うっすらと目を開けるとそこには、「高町なのは」がいた。
「おはよう小鳥遊くん。気分は大丈夫?」
「ん…ぅん?」
段々と意識が覚醒してくる。後頭部には柔らかい感触があり、頭はなのはが撫でているのかまた瞼を閉じてしまいたくなるような気持ち良さがある。
「ここは…?」
「保健室だよ。小鳥遊くん、神崎くんに殴られて気を失ってたんだよ」
「気を……?」
そうか、それで保健室に……。
いや違う。
頭に残る、酷い違和感。曇りガラスのように思い出せない記憶…。
「《アラジン…説明頼む》」
『《うん。実は…》』
マジかよ…幻術や幻覚対策の8型防御魔法を貫通するとか…どれだけあの幻術は力が強いんだ?
アラジンから俺が気を失っていた間と消された記憶の説明を受けた。なんつーか、流石は転生者ってところか。
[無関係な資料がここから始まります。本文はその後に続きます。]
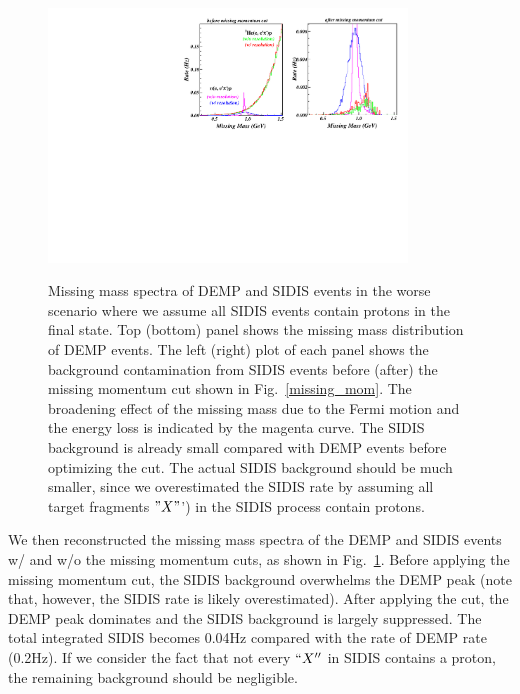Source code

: \begin{figure}[!ht]
 \begin{center}
      \includegraphics[type=pdf,
        ext=.pdf,read=.pdf,width=0.85\textwidth]
{./figures/Missing_Mass_Fermi_Rad_02Hz} \\
   \caption[Missing Mass]{\footnotesize{Missing mass spectra of DEMP and SIDIS
events in the worse scenario where we assume all SIDIS events contain protons in the final state. 
Top (bottom) panel shows the missing mass distribution of DEMP events.
The left (right) plot of each panel shows the background contamination from
SIDIS events before (after) the missing momentum cut shown in
Fig.~\ref{missing_mom}. The broadening effect of the missing mass due to the
Fermi motion and the energy loss is indicated by the magenta curve. The SIDIS
background is already small compared with DEMP events before optimizing the
cut. The actual SIDIS background should be much smaller, since we overestimated
the SIDIS rate by assuming all target fragments $"X"$') in the SIDIS process
contain protons.}}
  \label{missing_mass}
  \end{center}
\end{figure}

We then reconstructed the missing mass spectra of the DEMP and SIDIS events w/
and w/o the missing momentum cuts, as shown in Fig.~\ref{missing_mass}. Before
applying the missing momentum cut, the SIDIS background overwhelms the DEMP
peak (note that, however, the SIDIS rate is likely overestimated). After
applying the cut, the DEMP peak dominates and the SIDIS background is largely
suppressed. The total integrated SIDIS becomes 0.04Hz compared with the rate of DEMP rate (0.2Hz).
 If we consider the fact that not every $``X''$ in SIDIS contains a
proton, the remaining background should be negligible.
「《…じゃあ俺が転生者って事はまだバレてはいないんだな?》」
『《うん。でも御林ちゃんは「かもしれない」程度には疑っているからね》』
「《うーん…誤魔化しきれなくなって来たな》」
「あの…小鳥遊くん?」
「何?高町さん」
「そろそろ…起きれるかな?」
「え?」
なのはにそう言われて俺の体制を見る。後頭部に柔らかい感触、目の前にはなのはの顔、どうやら俺は今、なのはに膝枕をされているらしい。
「うわあぁぁ!!ゴメンなさぁーい!!」
すぐ降りて土下座した。
「ふええええ!?なんで!?頭あげてよ!というか土下座なんかしないでよ!」
「許してくれるの?」
「まず許すも何も怒ってないから!」
許可を貰ったので普通に立ち上がる。弁明しとくが俺は断じてロリコンではないからな。あとMでもない。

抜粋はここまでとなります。